» **Work order**
Begin at the top of the entries below and write out every line through the one containing "b. investigasi; dan", excluding pictures.

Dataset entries
▬▬▬
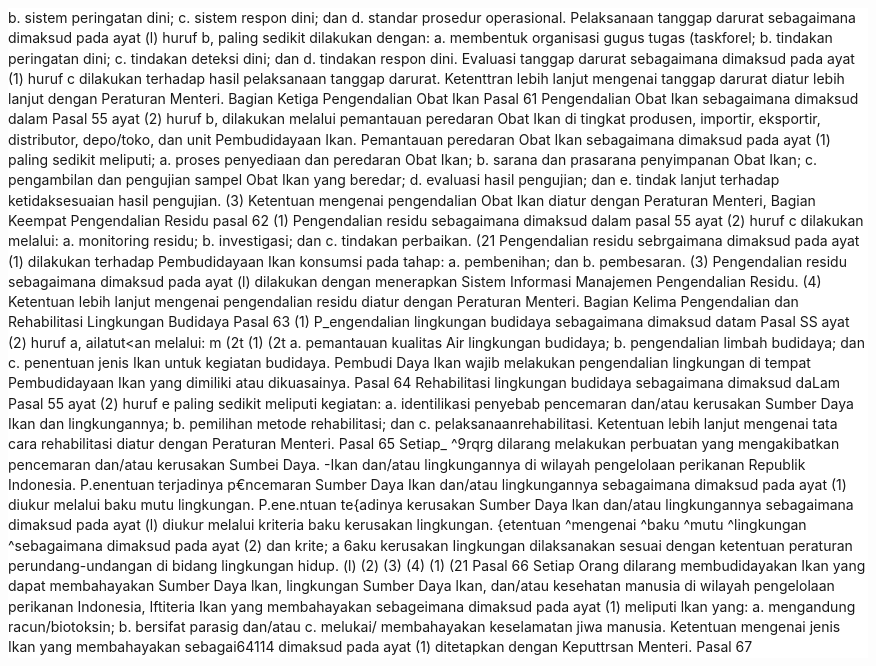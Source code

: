 b. sistem peringatan dini;
c. sistem respon dini; dan
d. standar prosedur operasional. Pelaksanaan tanggap darurat sebagaimana dimaksud pada ayat (l) huruf b, paling sedikit dilakukan dengan:
a. membentuk organisasi gugus tugas (taskforel;
b. tindakan peringatan dini;
c. tindakan deteksi dini; dan
d. tindakan respon dini. Evaluasi tanggap darurat sebagaimana dimaksud pada ayat (1) huruf c dilakukan terhadap hasil pelaksanaan tanggap darurat. Ketenttran lebih lanjut mengenai tanggap darurat diatur lebih lanjut dengan Peraturan Menteri.
Bagian Ketiga Pengendalian Obat Ikan
Pasal 61
Pengendalian Obat Ikan sebagaimana dimaksud dalam Pasal 55 ayat (2) huruf b, dilakukan melalui pemantauan peredaran Obat Ikan di tingkat produsen, importir, eksportir, distributor, depo/toko, dan unit Pembudidayaan Ikan. Pemantauan peredaran Obat Ikan sebagaimana dimaksud pada ayat (1) paling sedikit meliputi;
a. proses penyediaan dan peredaran Obat Ikan;
b. sarana dan prasarana penyimpanan Obat Ikan;
c. pengambilan dan pengujian sampel Obat Ikan yang beredar;
d. evaluasi hasil pengujian; dan
e. tindak lanjut terhadap ketidaksesuaian hasil pengujian. (3) Ketentuan mengenai pengendalian Obat Ikan diatur dengan Peraturan Menteri,
Bagian Keempat Pengendalian Residu pasal 62 (1) Pengendalian residu sebagaimana dimaksud dalam pasal 55 ayat (2) huruf c dilakukan melalui:
a. monitoring residu;
b. investigasi; dan
c. tindakan perbaikan. (21 Pengendalian residu sebrgaimana dimaksud pada ayat (1) dilakukan terhadap Pembudidayaan Ikan konsumsi pada tahap:
a. pembenihan; dan
b. pembesaran. (3) Pengendalian residu sebagaimana dimaksud pada ayat (l) dilakukan dengan menerapkan Sistem Informasi Manajemen Pengendalian Residu. (4) Ketentuan lebih lanjut mengenai pengendalian residu diatur dengan Peraturan Menteri. Bagian Kelima Pengendalian dan Rehabilitasi Lingkungan Budidaya Pasal 63 (1) P_engendalian lingkungan budidaya sebagaimana dimaksud datam Pasal SS ayat (2) huruf a, ailatut<an melalui: m (2t (1) (2t a. pemantauan kualitas Air lingkungan budidaya;
b. pengendalian limbah budidaya; dan
c. penentuan jenis Ikan untuk kegiatan budidaya. Pembudi Daya Ikan wajib melakukan pengendalian lingkungan di tempat Pembudidayaan Ikan yang dimiliki atau dikuasainya.
Pasal 64
Rehabilitasi lingkungan budidaya sebagaimana dimaksud daLam Pasal 55 ayat (2) huruf e paling sedikit meliputi kegiatan:
a. identilikasi penyebab pencemaran dan/atau kerusakan Sumber Daya Ikan dan lingkungannya;
b. pemilihan metode rehabilitasi; dan
c. pelaksanaanrehabilitasi. Ketentuan lebih lanjut mengenai tata cara rehabilitasi diatur dengan Peraturan Menteri.
Pasal 65
Setiap_ ^9rqrg dilarang melakukan perbuatan yang mengakibatkan pencemaran dan/atau kerusakan Sumbei Daya. -Ikan dan/atau lingkungannya di wilayah pengelolaan perikanan Republik Indonesia. P.enentuan terjadinya p€ncemaran Sumber Daya Ikan dan/atau lingkungannya sebagaimana dimaksud pada ayat (1) diukur melalui baku mutu lingkungan. P.ene.ntuan te{adinya kerusakan Sumber Daya lkan dan/atau lingkungannya sebagaimana dimaksud pada ayat (l) diukur melalui kriteria baku kerusakan lingkungan. {etentuan ^mengenai ^baku ^mutu ^lingkungan ^sebagaimana dimaksud pada ayat (2) dan krite; a 6aku kerusakan Iingkungan dilaksanakan sesuai dengan ketentuan peraturan perundang-undangan di bidang lingkungan hidup. (l) (2) (3) (4) (1) (21
Pasal 66
Setiap Orang dilarang membudidayakan Ikan yang dapat membahayakan Sumber Daya lkan, lingkungan Sumber Daya lkan, dan/atau kesehatan manusia di wilayah pengelolaan perikanan Indonesia, Iftiteria Ikan yang membahayakan sebageimana dimaksud pada ayat (1) meliputi lkan yang:
a. mengandung racun/biotoksin;
b. bersifat parasig dan/atau c. melukai/ membahayakan keselamatan jiwa manusia. Ketentuan mengenai jenis Ikan yang membahayakan sebagai64114 dimaksud pada ayat (1) ditetapkan dengan Keputtrsan Menteri.
Pasal 67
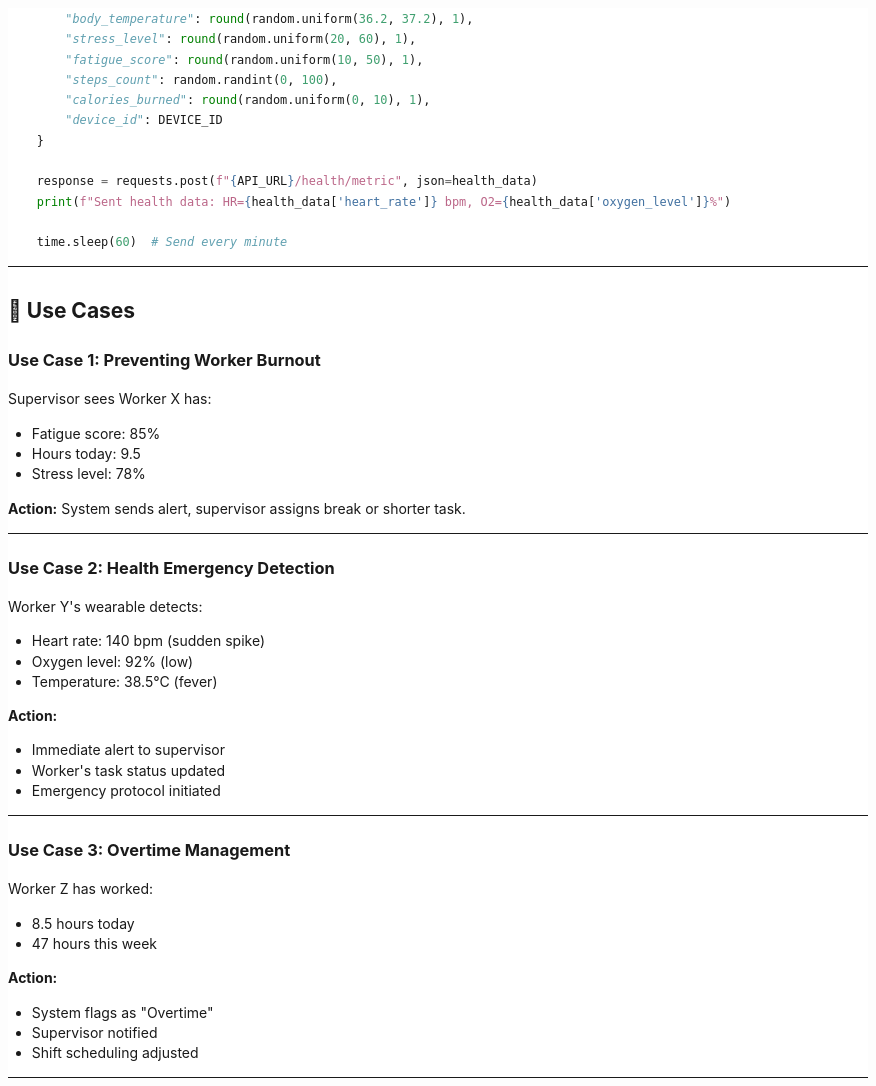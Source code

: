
 ```python
        "body_temperature": round(random.uniform(36.2, 37.2), 1),
        "stress_level": round(random.uniform(20, 60), 1),
        "fatigue_score": round(random.uniform(10, 50), 1),
        "steps_count": random.randint(0, 100),
        "calories_burned": round(random.uniform(0, 10), 1),
        "device_id": DEVICE_ID
    }
    
    response = requests.post(f"{API_URL}/health/metric", json=health_data)
    print(f"Sent health data: HR={health_data['heart_rate']} bpm, O2={health_data['oxygen_level']}%")
    
    time.sleep(60)  # Send every minute
```

---

## 🎯 Use Cases

### **Use Case 1: Preventing Worker Burnout**

Supervisor sees Worker X has:
- Fatigue score: 85%
- Hours today: 9.5
- Stress level: 78%

**Action:** System sends alert, supervisor assigns break or shorter task.

---

### **Use Case 2: Health Emergency Detection**

Worker Y's wearable detects:
- Heart rate: 140 bpm (sudden spike)
- Oxygen level: 92% (low)
- Temperature: 38.5°C (fever)

**Action:** 
- Immediate alert to supervisor
- Worker's task status updated
- Emergency protocol initiated

---

### **Use Case 3: Overtime Management**

Worker Z has worked:
- 8.5 hours today
- 47 hours this week

**Action:**
- System flags as "Overtime"
- Supervisor notified
- Shift scheduling adjusted

---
▬▬▬
» **Written answer**
Source code

: b. sistem peringatan dini;
c. sistem respon dini; dan
d. standar prosedur operasional. Pelaksanaan tanggap darurat sebagaimana dimaksud pada ayat (l) huruf b, paling sedikit dilakukan dengan:
a. membentuk organisasi gugus tugas (taskforel;
b. tindakan peringatan dini;
c. tindakan deteksi dini; dan
d. tindakan respon dini. Evaluasi tanggap darurat sebagaimana dimaksud pada ayat (1) huruf c dilakukan terhadap hasil pelaksanaan tanggap darurat. Ketenttran lebih lanjut mengenai tanggap darurat diatur lebih lanjut dengan Peraturan Menteri.
Bagian Ketiga Pengendalian Obat Ikan
Pasal 61
Pengendalian Obat Ikan sebagaimana dimaksud dalam Pasal 55 ayat (2) huruf b, dilakukan melalui pemantauan peredaran Obat Ikan di tingkat produsen, importir, eksportir, distributor, depo/toko, dan unit Pembudidayaan Ikan. Pemantauan peredaran Obat Ikan sebagaimana dimaksud pada ayat (1) paling sedikit meliputi;
a. proses penyediaan dan peredaran Obat Ikan;
b. sarana dan prasarana penyimpanan Obat Ikan;
c. pengambilan dan pengujian sampel Obat Ikan yang beredar;
d. evaluasi hasil pengujian; dan
e. tindak lanjut terhadap ketidaksesuaian hasil pengujian. (3) Ketentuan mengenai pengendalian Obat Ikan diatur dengan Peraturan Menteri,
Bagian Keempat Pengendalian Residu pasal 62 (1) Pengendalian residu sebagaimana dimaksud dalam pasal 55 ayat (2) huruf c dilakukan melalui:
a. monitoring residu;
b. investigasi; dan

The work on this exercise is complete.